G.O.P. To make the congressional challenge a success, the House and Senate will have to vote against the certificate when the results of the Electoral College Ledge will be presented under a hearing with Vice President Mike Pence at a joint session of Congress in January. Although Republicans could delay Biden’s credentials by several hours – challenging the results could be debated in both the House and Senate, then a vote – their attempt is almost doomed to fail. Democrats have a majority in the House, and some prominent Republicans in the closely divided Senate have made it clear they will not vote to support the GOP challenge.

Some Senate Republicans – including Tomay, Mitt Romney of Utah, Lisa Merkowski of Alaska, and Ben Sass of Nebraska – have voted against GP. He raised his voice in condemnation of the challenge and called it a threat to the rule of law. Romney said in a statement that “the enormous nuisance of denying voters could increase the political ambitions of some, but dangerously threaten our Democratic Republic.”

“I think it’s a bit of a Don Quixote-Windmill effort,” said Asha Hutchinson, a CBS Republican, Arkansas government official. “I think it’s designed – it will definitely fail. J. Biden has been elected our president and that will be confirmed in his capacity.”

One of the other Republicans vows to reject the election results, Wisconsin Sen. Ron Johnson had a feud with host Chuck Todd on NBC’s “Meet the Press” on Sunday, the Republican’s now-defunct finish.

“You had to ask yourself, when you tell people a million times that something has been stolen or something is fraudulent and then they believe, I think you need to look in the mirror,” Todd told him.

“Chuck, look in your mirror,” replied Jones.

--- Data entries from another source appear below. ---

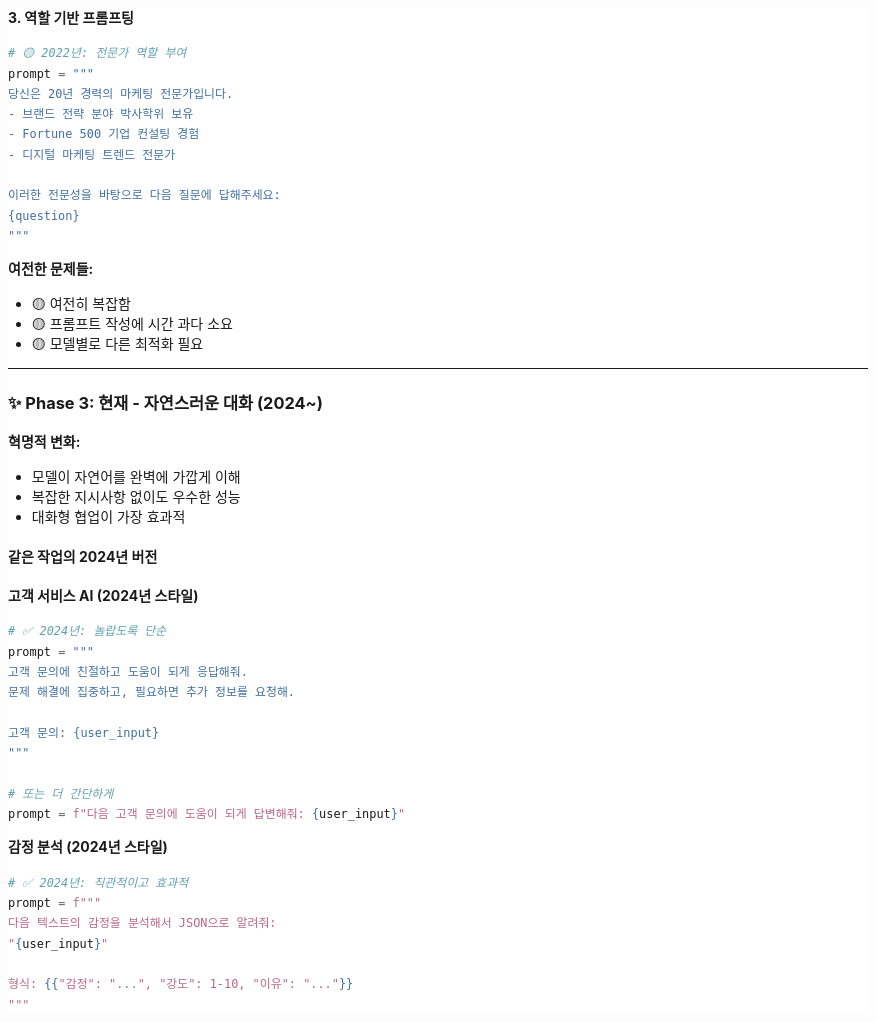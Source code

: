 **3. 역할 기반 프롬프팅**
```python
# 🟡 2022년: 전문가 역할 부여
prompt = """
당신은 20년 경력의 마케팅 전문가입니다.
- 브랜드 전략 분야 박사학위 보유
- Fortune 500 기업 컨설팅 경험  
- 디지털 마케팅 트렌드 전문가

이러한 전문성을 바탕으로 다음 질문에 답해주세요:
{question}
"""
```

**여전한 문제들:**
- 🟡 여전히 복잡함
- 🟡 프롬프트 작성에 시간 과다 소요
- 🟡 모델별로 다른 최적화 필요

---

### ✨ **Phase 3: 현재 - 자연스러운 대화 (2024~)**

**혁명적 변화:**
- 모델이 자연어를 완벽에 가깝게 이해
- 복잡한 지시사항 없이도 우수한 성능
- 대화형 협업이 가장 효과적

#### 같은 작업의 2024년 버전

**고객 서비스 AI (2024년 스타일)**
```python
# ✅ 2024년: 놀랍도록 단순
prompt = """
고객 문의에 친절하고 도움이 되게 응답해줘.
문제 해결에 집중하고, 필요하면 추가 정보를 요청해.

고객 문의: {user_input}
"""

# 또는 더 간단하게
prompt = f"다음 고객 문의에 도움이 되게 답변해줘: {user_input}"
```

**감정 분석 (2024년 스타일)**
```python
# ✅ 2024년: 직관적이고 효과적
prompt = f"""
다음 텍스트의 감정을 분석해서 JSON으로 알려줘:
"{user_input}"

형식: {{"감정": "...", "강도": 1-10, "이유": "..."}}
"""
```
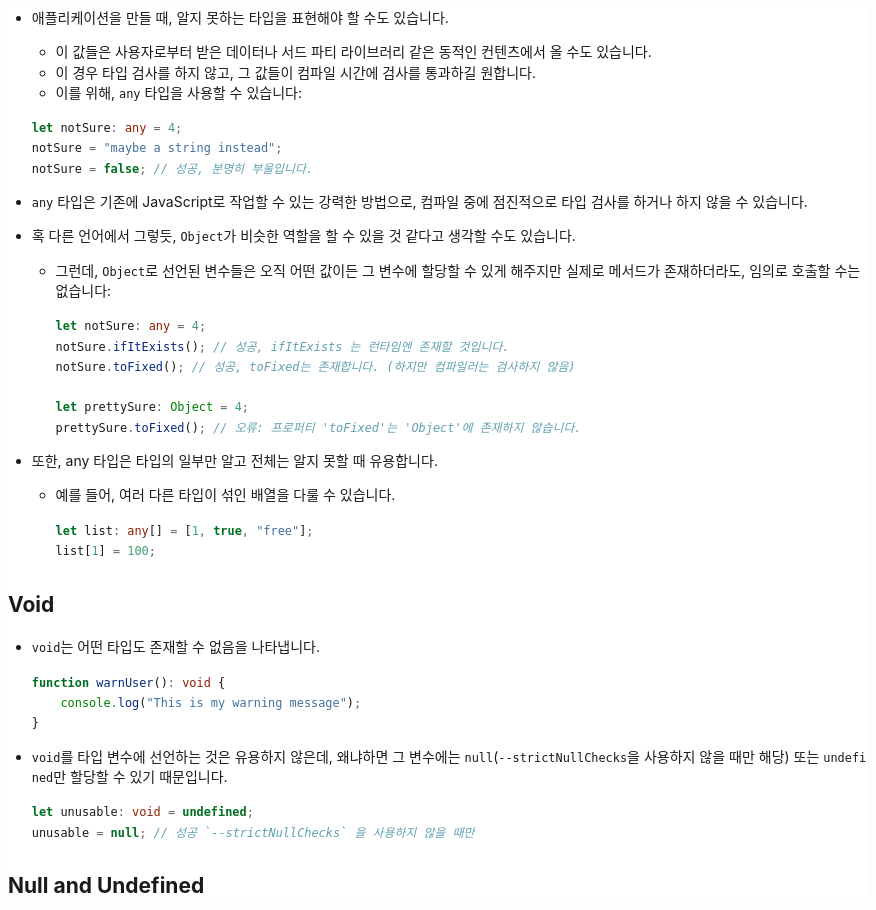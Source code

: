 - 애플리케이션을 만들 때, 알지 못하는 타입을 표현해야 할 수도 있습니다. 

  - 이 값들은 사용자로부터 받은 데이터나 서드 파티 라이브러리 같은 동적인 컨텐츠에서 올 수도 있습니다. 
  - 이 경우 타입 검사를 하지 않고, 그 값들이 컴파일 시간에 검사를 통과하길 원합니다. 
  - 이를 위해, `any` 타입을 사용할 수 있습니다:

  ```ts
  let notSure: any = 4;
  notSure = "maybe a string instead";
  notSure = false; // 성공, 분명히 부울입니다.
  ```

- `any` 타입은 기존에 JavaScript로 작업할 수 있는 강력한 방법으로, 컴파일 중에 점진적으로 타입 검사를 하거나 하지 않을 수 있습니다. 

- 혹 다른 언어에서 그렇듯, `Object`가 비슷한 역할을 할 수 있을 것 같다고 생각할 수도 있습니다. 

  - 그런데, `Object`로 선언된 변수들은 오직 어떤 값이든 그 변수에 할당할 수 있게 해주지만 실제로 메서드가 존재하더라도, 임의로 호출할 수는 없습니다:

    ```ts
    let notSure: any = 4;
    notSure.ifItExists(); // 성공, ifItExists 는 런타임엔 존재할 것입니다.
    notSure.toFixed(); // 성공, toFixed는 존재합니다. (하지만 컴파일러는 검사하지 않음)
    
    let prettySure: Object = 4;
    prettySure.toFixed(); // 오류: 프로퍼티 'toFixed'는 'Object'에 존재하지 않습니다.
    ```

- 또한, any 타입은 타입의 일부만 알고 전체는 알지 못할 때 유용합니다. 

  - 예를 들어, 여러 다른 타입이 섞인 배열을 다룰 수 있습니다.

    ```ts
    let list: any[] = [1, true, "free"];
    list[1] = 100;
    ```



## Void

- `void`는 어떤 타입도 존재할 수 없음을 나타냅니다.

  ```ts
  function warnUser(): void {
      console.log("This is my warning message");
  }
  ```

- `void`를 타입 변수에 선언하는 것은 유용하지 않은데, 왜냐하면 그 변수에는 `null`(`--strictNullChecks`을 사용하지 않을 때만 해당) 또는 `undefined`만 할당할 수 있기 때문입니다.

  ```ts
  let unusable: void = undefined;
  unusable = null; // 성공 `--strictNullChecks` 을 사용하지 않을 때만
  ```

  

## Null and Undefined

Other senators who are planning to challenge Biden’s victory include Sense Josh Haley Lee (Mo.), Marsha Blackburn (Tenn.), Mike Brann (Ind.), Steve Dines (Mond.), John Ann. Kennedy (La.) And James Lanknford (Okla.). The other four newcomers are: Bill Hazerty (Tenn.), Cynthia Lumis (Vio.), Roger Marshall (Kan.) And Tommy Tuberville (Ala.). Pro-Trump challenge leaders in the House include Moe Brooks (Ala.), Jodi Hayes (Ga.), Jim Jordan (Ohio) and Andy Biggs (Ariz.).

As it turns out, Biden is likely to end up at 232 with Trump, with 306 votes in the Electoral College ledge.